Starting from the line with "day's work: from", transcribe each line to the end of the records below. Copy them exactly and write nothing else.
/---
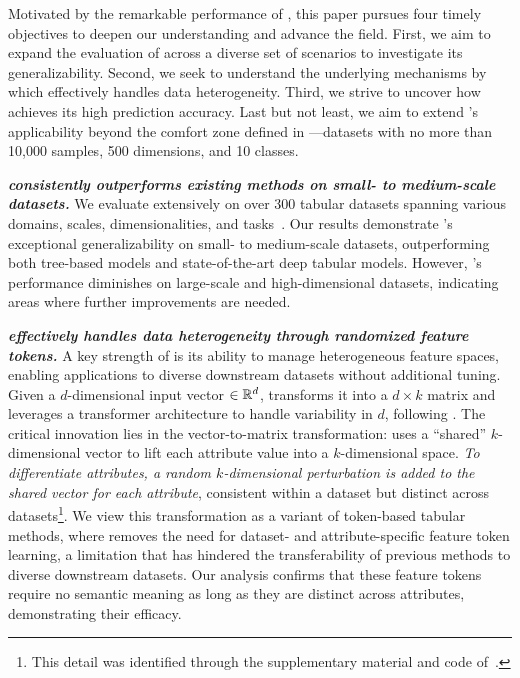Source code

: Motivated by the remarkable performance of \ours, this paper pursues four timely objectives to deepen our understanding and advance the field.
First, we aim to expand the evaluation of \ours across a diverse set of scenarios to investigate its generalizability. Second, we seek to understand the underlying mechanisms by which \ours effectively handles data heterogeneity.
Third, we strive to uncover how \ours achieves its high prediction accuracy. Last but not least, we aim to extend \ours's applicability beyond the comfort zone defined in \citet{hollmann2025TabPFNv2}—datasets with no more than 10,000 samples, 500 dimensions, and 10 classes.

\noindent\textbf{\emph{\ours consistently outperforms existing methods on small- to medium-scale datasets.}} We evaluate \ours extensively on over 300 tabular datasets spanning various domains, scales, dimensionalities, and tasks~\cite{Grinsztajn2022Why,McElfreshKVCRGW23when,Ye2024Closer,Rubachev2024TabRed}. Our results demonstrate \ours's exceptional generalizability on small- to medium-scale datasets, outperforming both tree-based models and state-of-the-art deep tabular models. However, \ours's performance diminishes on large-scale and high-dimensional datasets, indicating areas where further improvements are needed.

\noindent\textbf{\emph{\ours effectively handles data heterogeneity through randomized feature tokens.}} A key strength of \ours is its ability to manage heterogeneous feature spaces, enabling applications to diverse downstream datasets without additional tuning.
Given a $d$-dimensional input vector $\in \mathbb{R}^d$, \ours transforms it into a $d \times k$ matrix and leverages a transformer architecture to handle variability in $d$, following \cite{SongS0DX0T19AutoInt,GorishniyRKB21Revisiting,Yan2024Making}.
The critical innovation lies in the vector-to-matrix transformation: \ours uses a ``shared'' $k$-dimensional vector to lift each attribute value into a $k$-dimensional space. \emph{To differentiate attributes, a random $k$-dimensional perturbation is added to the shared vector for each attribute}, consistent within a dataset but distinct across datasets\footnote{This detail was identified through the supplementary material and code of~\cite{hollmann2025TabPFNv2}.}.
We view this transformation as a variant of token-based tabular methods, where \ours removes the need for dataset- and attribute-specific feature token learning, a limitation that has hindered the transferability of previous methods to diverse downstream datasets.
Our analysis confirms that these feature tokens require no semantic meaning as long as they are distinct across attributes, demonstrating their efficacy.


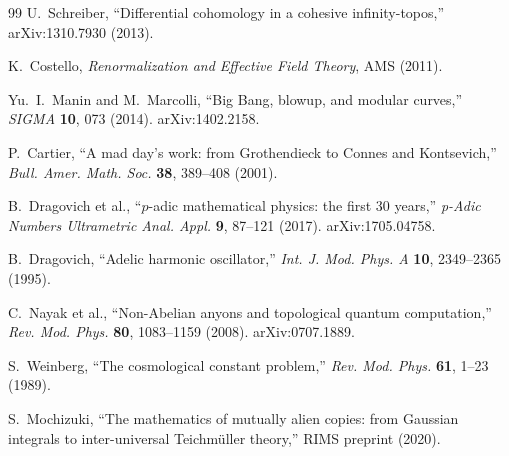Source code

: \documentclass[12pt,a4paper]{article}
\theoremstyle{definition}
\begin{document}
\begin{thebibliography}{99}
U.~Schreiber, ``Differential cohomology in a cohesive infinity-topos,'' arXiv:1310.7930 (2013).

K.~Costello, \textit{Renormalization and Effective Field Theory}, AMS (2011).

Yu.~I.~Manin and M.~Marcolli, ``Big Bang, blowup, and modular curves,'' \textit{SIGMA} \textbf{10}, 073 (2014). arXiv:1402.2158.

P.~Cartier, ``A mad day's work: from Grothendieck to Connes and Kontsevich,'' \textit{Bull. Amer. Math. Soc.} \textbf{38}, 389--408 (2001).

B.~Dragovich et al., ``$p$-adic mathematical physics: the first 30 years,'' \textit{p-Adic Numbers Ultrametric Anal. Appl.} \textbf{9}, 87--121 (2017). arXiv:1705.04758.

B.~Dragovich, ``Adelic harmonic oscillator,'' \textit{Int. J. Mod. Phys. A} \textbf{10}, 2349--2365 (1995).

C.~Nayak et al., ``Non-Abelian anyons and topological quantum computation,'' \textit{Rev. Mod. Phys.} \textbf{80}, 1083--1159 (2008). arXiv:0707.1889.

S.~Weinberg, ``The cosmological constant problem,'' \textit{Rev. Mod. Phys.} \textbf{61}, 1--23 (1989).

S.~Mochizuki, ``The mathematics of mutually alien copies: from Gaussian integrals to inter-universal Teichm\"{u}ller theory,'' RIMS preprint (2020).

\end{thebibliography}
\end{document}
\---
*EXPECTED ANSWER*
P.~Cartier, ``A mad day's work: from Grothendieck to Connes and Kontsevich,'' \textit{Bull. Amer. Math. Soc.} \textbf{38}, 389--408 (2001).

B.~Dragovich et al., ``$p$-adic mathematical physics: the first 30 years,'' \textit{p-Adic Numbers Ultrametric Anal. Appl.} \textbf{9}, 87--121 (2017). arXiv:1705.04758.

B.~Dragovich, ``Adelic harmonic oscillator,'' \textit{Int. J. Mod. Phys. A} \textbf{10}, 2349--2365 (1995).

C.~Nayak et al., ``Non-Abelian anyons and topological quantum computation,'' \textit{Rev. Mod. Phys.} \textbf{80}, 1083--1159 (2008). arXiv:0707.1889.

S.~Weinberg, ``The cosmological constant problem,'' \textit{Rev. Mod. Phys.} \textbf{61}, 1--23 (1989).

S.~Mochizuki, ``The mathematics of mutually alien copies: from Gaussian integrals to inter-universal Teichm\"{u}ller theory,'' RIMS preprint (2020).

\end{thebibliography}
\end{document}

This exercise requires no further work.